------ Stored data

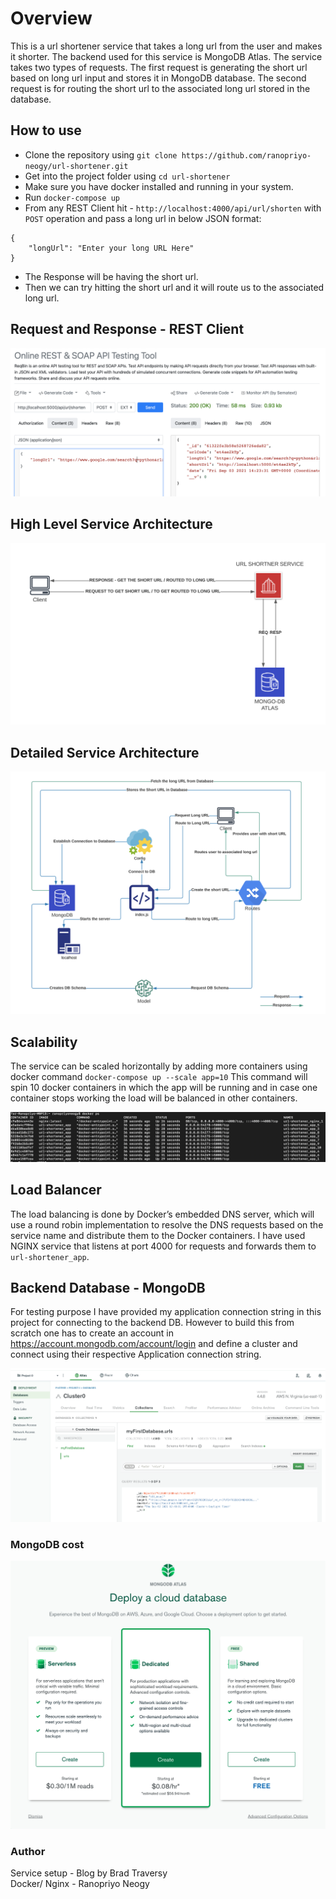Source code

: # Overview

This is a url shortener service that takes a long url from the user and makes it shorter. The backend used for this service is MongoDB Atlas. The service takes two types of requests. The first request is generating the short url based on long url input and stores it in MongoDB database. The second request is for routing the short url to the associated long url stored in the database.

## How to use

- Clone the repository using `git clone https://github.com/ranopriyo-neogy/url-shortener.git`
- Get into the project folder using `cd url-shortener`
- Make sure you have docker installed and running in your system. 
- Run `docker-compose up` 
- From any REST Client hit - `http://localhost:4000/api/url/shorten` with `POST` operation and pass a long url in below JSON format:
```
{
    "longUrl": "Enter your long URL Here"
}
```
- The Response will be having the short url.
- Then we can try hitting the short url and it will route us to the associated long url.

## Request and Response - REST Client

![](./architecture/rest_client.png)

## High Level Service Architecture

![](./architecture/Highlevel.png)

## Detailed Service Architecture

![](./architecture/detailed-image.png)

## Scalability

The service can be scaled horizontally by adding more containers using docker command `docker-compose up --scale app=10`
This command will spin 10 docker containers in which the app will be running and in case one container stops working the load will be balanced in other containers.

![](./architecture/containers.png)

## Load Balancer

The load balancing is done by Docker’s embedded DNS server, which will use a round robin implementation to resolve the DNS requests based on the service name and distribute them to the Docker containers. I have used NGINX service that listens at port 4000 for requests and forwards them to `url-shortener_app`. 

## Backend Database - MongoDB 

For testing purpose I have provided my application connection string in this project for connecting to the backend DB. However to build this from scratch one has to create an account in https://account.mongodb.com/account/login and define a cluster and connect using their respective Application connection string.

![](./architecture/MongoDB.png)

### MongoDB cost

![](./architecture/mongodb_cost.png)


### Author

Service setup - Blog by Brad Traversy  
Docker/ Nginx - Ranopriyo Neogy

------------
------ Stored data

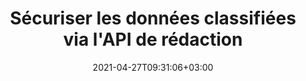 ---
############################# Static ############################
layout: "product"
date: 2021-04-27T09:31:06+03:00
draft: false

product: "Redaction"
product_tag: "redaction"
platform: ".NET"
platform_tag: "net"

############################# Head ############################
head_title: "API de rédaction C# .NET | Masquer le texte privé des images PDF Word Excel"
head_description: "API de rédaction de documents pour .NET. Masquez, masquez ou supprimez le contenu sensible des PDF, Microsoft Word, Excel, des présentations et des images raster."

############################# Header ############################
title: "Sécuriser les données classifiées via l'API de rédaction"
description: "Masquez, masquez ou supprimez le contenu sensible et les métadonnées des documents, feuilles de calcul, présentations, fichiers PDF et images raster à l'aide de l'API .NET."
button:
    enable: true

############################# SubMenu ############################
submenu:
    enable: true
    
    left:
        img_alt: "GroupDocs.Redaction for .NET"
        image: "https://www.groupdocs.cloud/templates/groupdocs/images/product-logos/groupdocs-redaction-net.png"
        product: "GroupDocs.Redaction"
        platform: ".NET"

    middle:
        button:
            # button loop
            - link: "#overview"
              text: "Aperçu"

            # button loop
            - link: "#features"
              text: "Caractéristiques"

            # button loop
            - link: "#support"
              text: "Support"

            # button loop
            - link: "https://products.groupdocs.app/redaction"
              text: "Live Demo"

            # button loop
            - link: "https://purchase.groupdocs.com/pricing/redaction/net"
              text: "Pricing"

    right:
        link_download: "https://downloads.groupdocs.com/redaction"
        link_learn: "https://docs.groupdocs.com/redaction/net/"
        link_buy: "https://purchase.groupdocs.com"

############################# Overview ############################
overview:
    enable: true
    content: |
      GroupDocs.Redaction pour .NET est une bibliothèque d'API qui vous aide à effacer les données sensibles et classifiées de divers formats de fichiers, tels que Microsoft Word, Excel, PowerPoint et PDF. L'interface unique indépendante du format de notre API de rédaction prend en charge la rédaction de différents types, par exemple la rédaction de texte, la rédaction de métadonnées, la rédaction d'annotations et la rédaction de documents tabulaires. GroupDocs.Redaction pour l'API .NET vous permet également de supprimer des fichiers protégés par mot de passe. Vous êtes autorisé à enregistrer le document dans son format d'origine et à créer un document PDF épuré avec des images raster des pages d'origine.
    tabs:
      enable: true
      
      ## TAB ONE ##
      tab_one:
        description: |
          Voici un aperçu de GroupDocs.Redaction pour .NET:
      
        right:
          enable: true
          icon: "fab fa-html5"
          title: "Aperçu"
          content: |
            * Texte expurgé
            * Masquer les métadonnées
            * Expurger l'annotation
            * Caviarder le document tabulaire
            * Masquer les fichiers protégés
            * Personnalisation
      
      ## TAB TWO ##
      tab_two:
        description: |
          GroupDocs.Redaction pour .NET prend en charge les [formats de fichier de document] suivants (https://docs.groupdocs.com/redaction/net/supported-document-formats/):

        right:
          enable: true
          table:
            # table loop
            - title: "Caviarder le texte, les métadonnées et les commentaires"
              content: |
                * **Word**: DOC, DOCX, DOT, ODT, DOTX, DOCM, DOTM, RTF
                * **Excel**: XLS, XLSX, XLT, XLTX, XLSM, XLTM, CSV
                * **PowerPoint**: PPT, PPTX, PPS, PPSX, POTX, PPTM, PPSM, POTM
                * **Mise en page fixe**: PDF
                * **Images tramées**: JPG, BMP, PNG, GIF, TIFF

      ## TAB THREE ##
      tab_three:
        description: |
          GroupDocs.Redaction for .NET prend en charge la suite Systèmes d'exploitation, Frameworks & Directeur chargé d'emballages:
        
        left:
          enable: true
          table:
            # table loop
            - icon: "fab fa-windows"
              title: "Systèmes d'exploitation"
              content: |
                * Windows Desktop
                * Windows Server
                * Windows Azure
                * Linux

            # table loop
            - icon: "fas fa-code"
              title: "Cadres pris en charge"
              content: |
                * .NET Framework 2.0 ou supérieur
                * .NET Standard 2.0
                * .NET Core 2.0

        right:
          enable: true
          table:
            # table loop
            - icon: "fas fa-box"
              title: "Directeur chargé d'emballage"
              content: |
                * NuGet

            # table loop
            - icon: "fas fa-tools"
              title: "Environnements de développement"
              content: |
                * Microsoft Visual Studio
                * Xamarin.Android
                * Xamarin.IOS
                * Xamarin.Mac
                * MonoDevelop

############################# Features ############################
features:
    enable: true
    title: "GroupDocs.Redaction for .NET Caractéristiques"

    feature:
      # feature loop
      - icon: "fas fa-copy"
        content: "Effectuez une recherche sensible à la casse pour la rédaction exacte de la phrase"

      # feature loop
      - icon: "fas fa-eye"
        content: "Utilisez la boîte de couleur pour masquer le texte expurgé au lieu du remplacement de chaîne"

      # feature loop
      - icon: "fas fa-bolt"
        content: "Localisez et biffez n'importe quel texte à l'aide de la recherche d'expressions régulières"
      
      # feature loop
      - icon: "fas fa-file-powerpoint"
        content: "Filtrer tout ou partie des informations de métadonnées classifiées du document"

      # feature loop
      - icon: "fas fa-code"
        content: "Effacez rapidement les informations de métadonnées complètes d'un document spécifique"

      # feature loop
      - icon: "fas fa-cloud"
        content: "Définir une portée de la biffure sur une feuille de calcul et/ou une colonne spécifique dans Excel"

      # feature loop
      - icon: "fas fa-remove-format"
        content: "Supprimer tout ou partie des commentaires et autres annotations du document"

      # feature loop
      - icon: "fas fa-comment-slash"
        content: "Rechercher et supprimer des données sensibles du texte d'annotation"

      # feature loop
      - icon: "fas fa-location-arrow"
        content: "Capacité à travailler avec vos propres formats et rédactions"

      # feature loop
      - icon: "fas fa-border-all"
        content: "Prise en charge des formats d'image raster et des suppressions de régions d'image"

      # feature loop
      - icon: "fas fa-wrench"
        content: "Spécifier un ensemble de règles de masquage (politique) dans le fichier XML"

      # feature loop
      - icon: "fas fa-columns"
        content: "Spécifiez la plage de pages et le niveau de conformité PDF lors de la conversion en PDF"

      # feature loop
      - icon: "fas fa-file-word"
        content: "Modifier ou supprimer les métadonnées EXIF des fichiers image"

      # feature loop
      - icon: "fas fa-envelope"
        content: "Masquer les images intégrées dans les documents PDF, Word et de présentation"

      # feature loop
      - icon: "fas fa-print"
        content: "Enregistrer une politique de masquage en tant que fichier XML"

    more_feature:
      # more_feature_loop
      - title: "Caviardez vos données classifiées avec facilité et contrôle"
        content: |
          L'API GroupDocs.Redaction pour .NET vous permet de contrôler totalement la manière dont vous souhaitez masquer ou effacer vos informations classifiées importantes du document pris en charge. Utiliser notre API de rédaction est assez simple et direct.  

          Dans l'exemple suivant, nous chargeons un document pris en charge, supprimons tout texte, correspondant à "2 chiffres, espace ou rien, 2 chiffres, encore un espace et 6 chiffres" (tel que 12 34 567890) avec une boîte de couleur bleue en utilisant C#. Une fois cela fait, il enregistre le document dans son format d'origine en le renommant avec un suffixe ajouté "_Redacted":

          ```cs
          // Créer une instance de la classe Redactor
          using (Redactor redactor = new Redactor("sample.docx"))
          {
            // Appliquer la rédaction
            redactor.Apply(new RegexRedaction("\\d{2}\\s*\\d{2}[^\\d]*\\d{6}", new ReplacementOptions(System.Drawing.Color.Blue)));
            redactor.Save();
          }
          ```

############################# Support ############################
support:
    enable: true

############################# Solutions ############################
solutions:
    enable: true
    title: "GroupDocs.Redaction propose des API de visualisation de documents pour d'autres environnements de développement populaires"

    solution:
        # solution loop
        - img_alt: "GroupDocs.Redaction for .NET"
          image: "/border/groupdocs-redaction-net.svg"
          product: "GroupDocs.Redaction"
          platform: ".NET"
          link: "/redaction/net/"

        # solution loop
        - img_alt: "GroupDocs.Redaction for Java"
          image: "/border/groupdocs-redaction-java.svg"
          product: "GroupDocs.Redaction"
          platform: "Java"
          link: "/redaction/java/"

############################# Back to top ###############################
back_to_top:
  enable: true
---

------------
------ Stored data

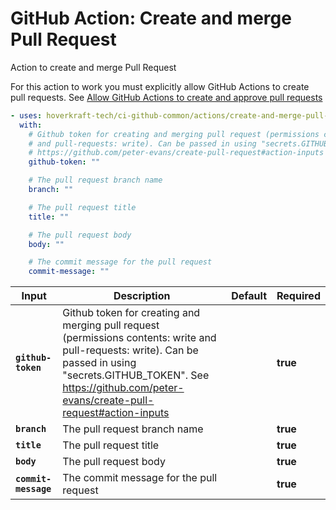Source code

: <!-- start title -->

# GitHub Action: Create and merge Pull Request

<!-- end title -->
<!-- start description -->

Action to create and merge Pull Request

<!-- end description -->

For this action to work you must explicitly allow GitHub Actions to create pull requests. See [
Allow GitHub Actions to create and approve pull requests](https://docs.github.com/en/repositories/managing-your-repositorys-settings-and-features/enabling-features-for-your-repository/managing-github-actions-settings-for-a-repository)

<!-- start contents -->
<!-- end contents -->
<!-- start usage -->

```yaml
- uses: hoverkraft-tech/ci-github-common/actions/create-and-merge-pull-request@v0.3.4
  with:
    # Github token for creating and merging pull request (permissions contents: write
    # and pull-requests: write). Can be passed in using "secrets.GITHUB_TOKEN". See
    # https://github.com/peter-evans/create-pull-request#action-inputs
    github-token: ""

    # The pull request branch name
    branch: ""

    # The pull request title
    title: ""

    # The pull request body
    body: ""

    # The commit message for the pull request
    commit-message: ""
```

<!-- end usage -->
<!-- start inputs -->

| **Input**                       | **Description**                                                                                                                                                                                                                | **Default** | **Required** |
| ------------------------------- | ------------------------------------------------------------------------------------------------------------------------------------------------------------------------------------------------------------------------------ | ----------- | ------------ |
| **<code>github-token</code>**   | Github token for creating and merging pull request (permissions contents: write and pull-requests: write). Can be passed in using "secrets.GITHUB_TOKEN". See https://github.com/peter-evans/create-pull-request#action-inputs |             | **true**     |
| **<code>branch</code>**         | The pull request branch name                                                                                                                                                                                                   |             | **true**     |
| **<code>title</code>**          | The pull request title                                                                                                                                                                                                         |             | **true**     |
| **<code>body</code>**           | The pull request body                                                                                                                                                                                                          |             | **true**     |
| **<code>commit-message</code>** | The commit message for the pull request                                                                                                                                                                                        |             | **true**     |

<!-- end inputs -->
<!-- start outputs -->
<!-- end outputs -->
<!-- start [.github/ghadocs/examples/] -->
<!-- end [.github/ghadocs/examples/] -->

------------

§ Work instruction
Looking at the data above, return every line from the one with "<!-- start inputs -->" down to the one with "contents: write and", exactly and inclusively.

§ Task answer
<!-- start inputs -->

| **Input**                       | **Description**                                                                                                                                                                                                                | **Default** | **Required** |
| ------------------------------- | ------------------------------------------------------------------------------------------------------------------------------------------------------------------------------------------------------------------------------ | ----------- | ------------ |
| **<code>github-token</code>**   | Github token for creating and merging pull request (permissions contents: write and pull-requests: write). Can be passed in using "secrets.GITHUB_TOKEN". See https://github.com/peter-evans/create-pull-request#action-inputs |             | **true**     |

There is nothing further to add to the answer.